▶ Plain-text document sources:
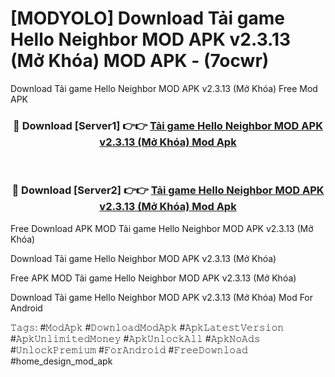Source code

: # [MODYOLO] Download Tải game Hello Neighbor MOD APK v2.3.13 (Mở Khóa) MOD APK - (7ocwr)
Download Tải game Hello Neighbor MOD APK v2.3.13 (Mở Khóa) Free Mod APK

<div align="center">
<h3>🔴 Download [Server1] 👉👉 <a href="https://apk-comot.site?title=Tải_game_Hello_Neighbor_MOD_APK_v2.3.13_(Mở_Khóa)">Tải game Hello Neighbor MOD APK v2.3.13 (Mở Khóa) Mod Apk</a></h3><br>

<h3>🔴 Download [Server2] 👉👉 <a href="https://apk-comot.site?title=Tải_game_Hello_Neighbor_MOD_APK_v2.3.13_(Mở_Khóa)">Tải game Hello Neighbor MOD APK v2.3.13 (Mở Khóa) Mod Apk</a></h3>
</div>


Free Download APK MOD Tải game Hello Neighbor MOD APK v2.3.13 (Mở Khóa)

Download Tải game Hello Neighbor MOD APK v2.3.13 (Mở Khóa) 

Free APK MOD Tải game Hello Neighbor MOD APK v2.3.13 (Mở Khóa) 

Download Tải game Hello Neighbor MOD APK v2.3.13 (Mở Khóa) Mod For Android

𝚃𝚊𝚐𝚜: #𝙼𝚘𝚍𝙰𝚙𝚔 #𝙳𝚘𝚠𝚗𝚕𝚘𝚊𝚍𝙼𝚘𝚍𝙰𝚙𝚔 #𝙰𝚙𝚔𝙻𝚊𝚝𝚎𝚜𝚝𝚅𝚎𝚛𝚜𝚒𝚘𝚗 #𝙰𝚙𝚔𝚄𝚗𝚕𝚒𝚖𝚒𝚝𝚎𝚍𝙼𝚘𝚗𝚎𝚢 #𝙰𝚙𝚔𝚄𝚗𝚕𝚘𝚌𝚔𝙰𝚕𝚕 #𝙰𝚙𝚔𝙽𝚘𝙰𝚍𝚜 #𝚄𝚗𝚕𝚘𝚌𝚔𝙿𝚛𝚎𝚖𝚒𝚞𝚖 #𝙵𝚘𝚛𝙰𝚗𝚍𝚛𝚘𝚒𝚍 #𝙵𝚛𝚎𝚎𝙳𝚘𝚠𝚗𝚕𝚘𝚊𝚍 #home_design_mod_apk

▶ ACTIVITY: Report every line in the data above in which the word "comot" appears.

▶ RESULT OF THE EXERCISE:
<h3>🔴 Download [Server1] 👉👉 <a href="https://apk-comot.site?title=Tải_game_Hello_Neighbor_MOD_APK_v2.3.13_(Mở_Khóa)">Tải game Hello Neighbor MOD APK v2.3.13 (Mở Khóa) Mod Apk</a></h3><br>
<h3>🔴 Download [Server2] 👉👉 <a href="https://apk-comot.site?title=Tải_game_Hello_Neighbor_MOD_APK_v2.3.13_(Mở_Khóa)">Tải game Hello Neighbor MOD APK v2.3.13 (Mở Khóa) Mod Apk</a></h3>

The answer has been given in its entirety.